The problem
Reproduce the material below only from the line with "- **constants**" to the line with "and Applied Science", both included, keeping each line exact and dropping the pictures.

─── Data records ───

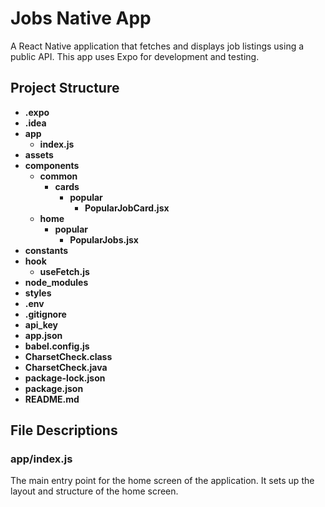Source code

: # Jobs Native App

A React Native application that fetches and displays job listings using a public API. This app uses Expo for development and testing.

## Project Structure

- **.expo**
- **.idea**
- **app**
  - **index.js**
- **assets**
- **components**
  - **common**
    - **cards**
      - **popular**
        - **PopularJobCard.jsx**
  - **home**
    - **popular**
      - **PopularJobs.jsx**
- **constants**
- **hook**
  - **useFetch.js**
- **node_modules**
- **styles**
- **.env**
- **.gitignore**
- **api_key**
- **app.json**
- **babel.config.js**
- **CharsetCheck.class**
- **CharsetCheck.java**
- **package-lock.json**
- **package.json**
- **README.md**

## File Descriptions

### app/index.js

The main entry point for the home screen of the application. It sets up the layout and structure of the home screen.

```javascript

```
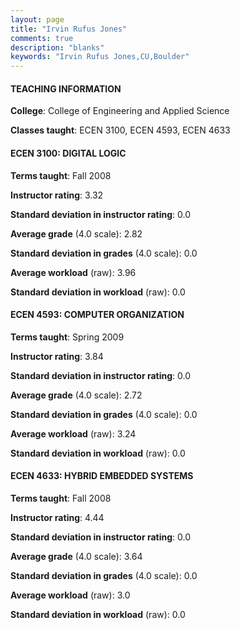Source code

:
 ```yaml
---
layout: page
title: "Irvin Rufus Jones" 
comments: true
description: "blanks"
keywords: "Irvin Rufus Jones,CU,Boulder"
---
```

<head>
<script src="https://ajax.googleapis.com/ajax/libs/jquery/2.1.3/jquery.min.js"></script>
<script src="https://dl.dropboxusercontent.com/s/pc42nxpaw1ea4o9/highcharts.js?dl=0"></script>
<!-- <script src="../assets/js/highcharts.js"></script> -->
<style type="text/css">@font-face {
	font-family: "Bebas Neue";
	src: url(https://www.filehosting.org/file/details/544349/BebasNeue Regular.otf) format("opentype");
	}
	h1.Bebas { 
		font-family: "Bebas Neue", Verdana, Tahoma;
	}
</style>
</head>
	   
#### TEACHING INFORMATION

**College**: College of Engineering and Applied Science

**Classes taught**: ECEN 3100, ECEN 4593, ECEN 4633

#### ECEN 3100: DIGITAL LOGIC

**Terms taught**: Fall 2008

**Instructor rating**: 3.32

**Standard deviation in instructor rating**: 0.0

**Average grade** (4.0 scale): 2.82

**Standard deviation in grades** (4.0 scale): 0.0

**Average workload** (raw): 3.96

**Standard deviation in workload** (raw): 0.0

#### ECEN 4593: COMPUTER ORGANIZATION

**Terms taught**: Spring 2009

**Instructor rating**: 3.84

**Standard deviation in instructor rating**: 0.0

**Average grade** (4.0 scale): 2.72

**Standard deviation in grades** (4.0 scale): 0.0

**Average workload** (raw): 3.24

**Standard deviation in workload** (raw): 0.0

#### ECEN 4633: HYBRID EMBEDDED SYSTEMS

**Terms taught**: Fall 2008

**Instructor rating**: 4.44

**Standard deviation in instructor rating**: 0.0

**Average grade** (4.0 scale): 3.64

**Standard deviation in grades** (4.0 scale): 0.0

**Average workload** (raw): 3.0

**Standard deviation in workload** (raw): 0.0

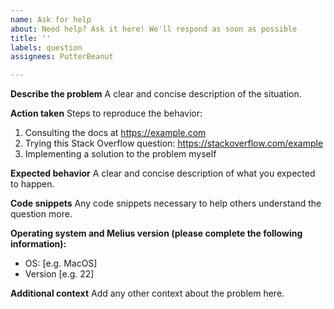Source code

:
 ```yaml
---
name: Ask for help
about: Need help? Ask it here! We'll respond as soon as possible
title: ''
labels: question
assignees: PutterBeanut

---
```


**Describe the problem**
A clear and concise description of the situation.

**Action taken**
Steps to reproduce the behavior:
1. Consulting the docs at https://example.com
2. Trying this Stack Overflow question: https://stackoverflow.com/example
3. Implementing a solution to the problem myself

**Expected behavior**
A clear and concise description of what you expected to happen.

**Code snippets**
Any code snippets necessary to help others understand the question more.

**Operating system and Melius version  (please complete the following information):**
 - OS: [e.g. MacOS]
 - Version [e.g. 22]

**Additional context**
Add any other context about the problem here.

───

Result for this task
- **constants**
- **hook**
  - **useFetch.js**
- **node_modules**
- **styles**
- **.env**
- **.gitignore**
- **api_key**
- **app.json**
- **babel.config.js**
- **CharsetCheck.class**
- **CharsetCheck.java**
- **package-lock.json**
- **package.json**
- **README.md**

## File Descriptions

### app/index.js

The main entry point for the home screen of the application. It sets up the layout and structure of the home screen.

```javascript

```
Source code

:
 ```yaml
---
layout: page
title: "Irvin Rufus Jones" 
comments: true
description: "blanks"
keywords: "Irvin Rufus Jones,CU,Boulder"
---
```

<head>
<script src="https://ajax.googleapis.com/ajax/libs/jquery/2.1.3/jquery.min.js"></script>
<script src="https://dl.dropboxusercontent.com/s/pc42nxpaw1ea4o9/highcharts.js?dl=0"></script>
<!-- <script src="../assets/js/highcharts.js"></script> -->
<style type="text/css">@font-face {
	font-family: "Bebas Neue";
	src: url(https://www.filehosting.org/file/details/544349/BebasNeue Regular.otf) format("opentype");
	}
	h1.Bebas { 
		font-family: "Bebas Neue", Verdana, Tahoma;
	}
</style>
</head>
	   
#### TEACHING INFORMATION

**College**: College of Engineering and Applied Science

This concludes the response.